DNA extraction was performed for the abovementioned biomass samples using appropriate extraction kits as described previously [21]. The DNeasy PowerWater Kit (Qiagen, Germany) and DNeasy PowerMax Soil Kit (Qiagen, Germany) were used for DNA extraction from water samples (filters) and sediments samples, respectively. The DNeasy PowerSoil Kit (Qiagen) was used for DNA extraction from both biofilm and amphipod gut pellet samples. DNA concentrations were measured using Qubit dsDNA HS Assay Kit (Thermo Fisher Scientific, Wilmington, DE, USA). A NanoDrop One spectrophotometer (Thermo Fisher) was used to characterize DNA concentration and purity (i.e., 260/280 and 260/230 ratios) in the extracts. The DNA concentrations and quality parameters were given in Supplementary Dataset S1.
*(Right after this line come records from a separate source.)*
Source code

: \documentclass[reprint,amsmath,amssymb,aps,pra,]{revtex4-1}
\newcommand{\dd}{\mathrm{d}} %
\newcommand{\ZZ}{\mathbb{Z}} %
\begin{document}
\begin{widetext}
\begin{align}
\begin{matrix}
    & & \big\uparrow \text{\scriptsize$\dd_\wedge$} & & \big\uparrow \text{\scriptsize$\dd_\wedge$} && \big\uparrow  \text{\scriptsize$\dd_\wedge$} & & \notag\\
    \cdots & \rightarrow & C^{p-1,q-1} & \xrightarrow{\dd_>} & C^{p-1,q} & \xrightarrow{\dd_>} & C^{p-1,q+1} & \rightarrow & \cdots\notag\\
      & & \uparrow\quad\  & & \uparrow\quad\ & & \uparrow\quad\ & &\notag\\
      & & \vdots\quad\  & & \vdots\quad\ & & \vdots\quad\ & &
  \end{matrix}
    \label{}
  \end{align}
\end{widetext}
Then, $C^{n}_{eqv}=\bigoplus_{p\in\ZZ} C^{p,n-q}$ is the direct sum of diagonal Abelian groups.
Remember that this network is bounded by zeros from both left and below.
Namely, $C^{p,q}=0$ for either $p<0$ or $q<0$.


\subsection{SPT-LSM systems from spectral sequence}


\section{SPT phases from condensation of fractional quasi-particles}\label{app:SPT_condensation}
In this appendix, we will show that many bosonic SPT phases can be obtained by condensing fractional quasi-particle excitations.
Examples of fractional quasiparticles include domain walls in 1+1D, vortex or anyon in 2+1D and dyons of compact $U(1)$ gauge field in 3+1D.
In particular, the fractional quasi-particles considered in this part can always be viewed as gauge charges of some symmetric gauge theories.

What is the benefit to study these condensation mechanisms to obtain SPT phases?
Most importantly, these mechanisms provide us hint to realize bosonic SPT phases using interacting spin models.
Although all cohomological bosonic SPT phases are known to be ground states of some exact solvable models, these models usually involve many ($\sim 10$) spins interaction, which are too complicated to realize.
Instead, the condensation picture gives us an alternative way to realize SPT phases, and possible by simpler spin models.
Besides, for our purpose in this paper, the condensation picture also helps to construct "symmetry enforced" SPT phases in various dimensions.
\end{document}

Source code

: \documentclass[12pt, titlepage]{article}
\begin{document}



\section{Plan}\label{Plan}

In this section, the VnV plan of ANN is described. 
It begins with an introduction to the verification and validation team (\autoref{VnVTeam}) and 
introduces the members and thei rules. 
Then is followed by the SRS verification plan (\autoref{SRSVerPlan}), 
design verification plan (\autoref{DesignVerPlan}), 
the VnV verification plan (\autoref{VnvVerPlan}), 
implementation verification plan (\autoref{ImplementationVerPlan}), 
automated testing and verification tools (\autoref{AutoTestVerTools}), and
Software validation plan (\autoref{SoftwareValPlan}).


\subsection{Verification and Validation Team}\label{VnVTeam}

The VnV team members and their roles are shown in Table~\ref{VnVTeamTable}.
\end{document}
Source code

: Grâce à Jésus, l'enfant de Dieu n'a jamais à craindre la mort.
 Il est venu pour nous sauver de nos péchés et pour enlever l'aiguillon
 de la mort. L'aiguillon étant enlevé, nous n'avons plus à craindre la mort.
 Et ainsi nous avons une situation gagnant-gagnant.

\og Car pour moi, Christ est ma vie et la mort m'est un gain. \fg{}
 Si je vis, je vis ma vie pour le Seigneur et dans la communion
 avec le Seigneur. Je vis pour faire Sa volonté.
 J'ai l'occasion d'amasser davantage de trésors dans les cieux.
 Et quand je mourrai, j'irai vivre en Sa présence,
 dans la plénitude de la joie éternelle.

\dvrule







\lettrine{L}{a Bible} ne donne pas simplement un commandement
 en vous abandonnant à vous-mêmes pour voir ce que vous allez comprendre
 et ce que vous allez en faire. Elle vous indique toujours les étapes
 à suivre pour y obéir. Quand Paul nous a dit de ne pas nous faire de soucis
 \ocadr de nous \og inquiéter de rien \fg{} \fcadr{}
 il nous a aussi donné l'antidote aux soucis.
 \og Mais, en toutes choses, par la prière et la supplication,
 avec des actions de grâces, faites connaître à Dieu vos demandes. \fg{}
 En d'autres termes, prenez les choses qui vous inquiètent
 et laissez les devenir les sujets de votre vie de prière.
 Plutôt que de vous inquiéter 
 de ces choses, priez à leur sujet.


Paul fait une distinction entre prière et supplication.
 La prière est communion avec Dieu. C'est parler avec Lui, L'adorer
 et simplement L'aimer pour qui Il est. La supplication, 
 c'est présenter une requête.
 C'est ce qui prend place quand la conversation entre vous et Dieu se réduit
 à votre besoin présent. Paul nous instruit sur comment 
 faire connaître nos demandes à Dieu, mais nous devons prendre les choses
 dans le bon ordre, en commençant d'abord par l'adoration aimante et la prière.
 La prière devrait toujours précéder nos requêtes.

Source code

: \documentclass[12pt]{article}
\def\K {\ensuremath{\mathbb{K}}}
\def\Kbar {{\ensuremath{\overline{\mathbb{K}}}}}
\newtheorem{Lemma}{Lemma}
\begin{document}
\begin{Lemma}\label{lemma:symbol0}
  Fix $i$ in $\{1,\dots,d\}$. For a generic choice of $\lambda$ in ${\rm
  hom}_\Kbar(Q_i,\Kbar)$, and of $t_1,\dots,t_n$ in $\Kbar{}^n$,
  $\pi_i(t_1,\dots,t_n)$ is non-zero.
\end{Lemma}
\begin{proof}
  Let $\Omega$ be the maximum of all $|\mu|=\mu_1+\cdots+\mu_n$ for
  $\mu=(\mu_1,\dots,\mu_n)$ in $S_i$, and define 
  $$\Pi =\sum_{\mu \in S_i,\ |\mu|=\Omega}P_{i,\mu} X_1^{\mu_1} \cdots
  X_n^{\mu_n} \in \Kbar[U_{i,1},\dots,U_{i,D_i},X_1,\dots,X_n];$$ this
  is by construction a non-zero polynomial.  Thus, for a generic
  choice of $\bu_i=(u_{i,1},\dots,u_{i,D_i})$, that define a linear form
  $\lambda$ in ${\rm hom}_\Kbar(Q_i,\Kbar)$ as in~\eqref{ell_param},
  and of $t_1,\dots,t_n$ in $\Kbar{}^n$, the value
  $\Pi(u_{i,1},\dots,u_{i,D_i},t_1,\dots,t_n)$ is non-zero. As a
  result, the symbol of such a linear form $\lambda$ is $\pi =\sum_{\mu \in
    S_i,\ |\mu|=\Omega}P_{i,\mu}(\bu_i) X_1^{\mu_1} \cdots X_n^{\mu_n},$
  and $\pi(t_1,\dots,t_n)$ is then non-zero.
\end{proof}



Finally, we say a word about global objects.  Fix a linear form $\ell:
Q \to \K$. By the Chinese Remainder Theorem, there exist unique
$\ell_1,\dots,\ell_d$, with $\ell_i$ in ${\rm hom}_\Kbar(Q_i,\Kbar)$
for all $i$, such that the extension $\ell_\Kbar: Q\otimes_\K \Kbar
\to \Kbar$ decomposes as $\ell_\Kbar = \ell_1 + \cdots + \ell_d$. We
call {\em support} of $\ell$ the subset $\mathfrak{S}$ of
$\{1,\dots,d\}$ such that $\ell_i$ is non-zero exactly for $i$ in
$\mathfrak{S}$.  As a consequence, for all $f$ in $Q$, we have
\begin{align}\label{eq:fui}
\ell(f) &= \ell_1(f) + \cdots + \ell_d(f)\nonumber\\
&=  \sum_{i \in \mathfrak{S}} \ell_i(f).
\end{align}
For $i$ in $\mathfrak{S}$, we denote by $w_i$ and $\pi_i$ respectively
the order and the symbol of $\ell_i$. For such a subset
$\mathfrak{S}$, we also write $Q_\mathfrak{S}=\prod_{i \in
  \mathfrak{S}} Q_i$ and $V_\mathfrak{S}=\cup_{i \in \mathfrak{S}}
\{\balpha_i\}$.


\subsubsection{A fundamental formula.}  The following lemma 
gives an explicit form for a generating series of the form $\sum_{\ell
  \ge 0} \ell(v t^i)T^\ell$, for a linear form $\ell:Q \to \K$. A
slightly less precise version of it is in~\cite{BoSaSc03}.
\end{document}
Sequencing and bioinformatic analysis
Shotgun metagenomic sequencing was performed on DNA extracts by a commercial sequencing company (Novogene, Hong Kong, China) using a HiSeq 4000 System (Illumina) with a paired-end (2 × 150 bp) strategy. bioinformatics analysis followed established procedures [17, 21]. Briefly, adapters were removed from raw reads, and quality filtering (removing the reads with >10 % ambiguous bases, or >50 % low quality bases) was performed. Then, read-based annotation of ARGs was performed using ARG-OAP v2.0 [22]. For further downstream analysis, we normalized to 16S rRNA gene abundance, i.e., gene copies per 16S rRNA gene (GP16S) [9], which will be hereafter referred to as relative abundance. The abundance tables of ARGs detected from the samples are shown in Dataset S2 (in terms of resistance subtype), and Dataset S3 (in terms of resistance class).
16S rRNA gene amplicon sequencing analysis was performed to explore the microbiomes of different habitats. Sequencing was performed by Microsynth (Switzerland) as described previously [21]. Particle-associated biomass samples were excluded from this analysis, for instance due to the relatively low DNA yield compared to free-living biomass. Barcode removal and quality trimming were performed using Illumina MiSeq Control Software v2.6 and Cutadapt v1.8 [23]. Further downstream analysis was performed using DADA2 according to the protocol modified from our previous manuscript [21], and referring to the work-flow suggested by the author of DADA2 v1.14.1 [24]. In short, (i) additional quality filtering of sequences was performed (truncQ = 2, and maxEE = 2), (ii) the error rates were inferred by DADA2 algorithms, (iii) the sample sequences were inferred using the previously derived error rates, iv) the paired ends were merged, and mis-merged chimeras were removed. The merged reads were defined as amplicon sequencing variants (ASVs), and these operational units (i.e., ASVs) were used when performing downstream statistical analysis of microbiomes. ASVs were normalized to the total number of reads obtained for each sample to obtain their relative abundance.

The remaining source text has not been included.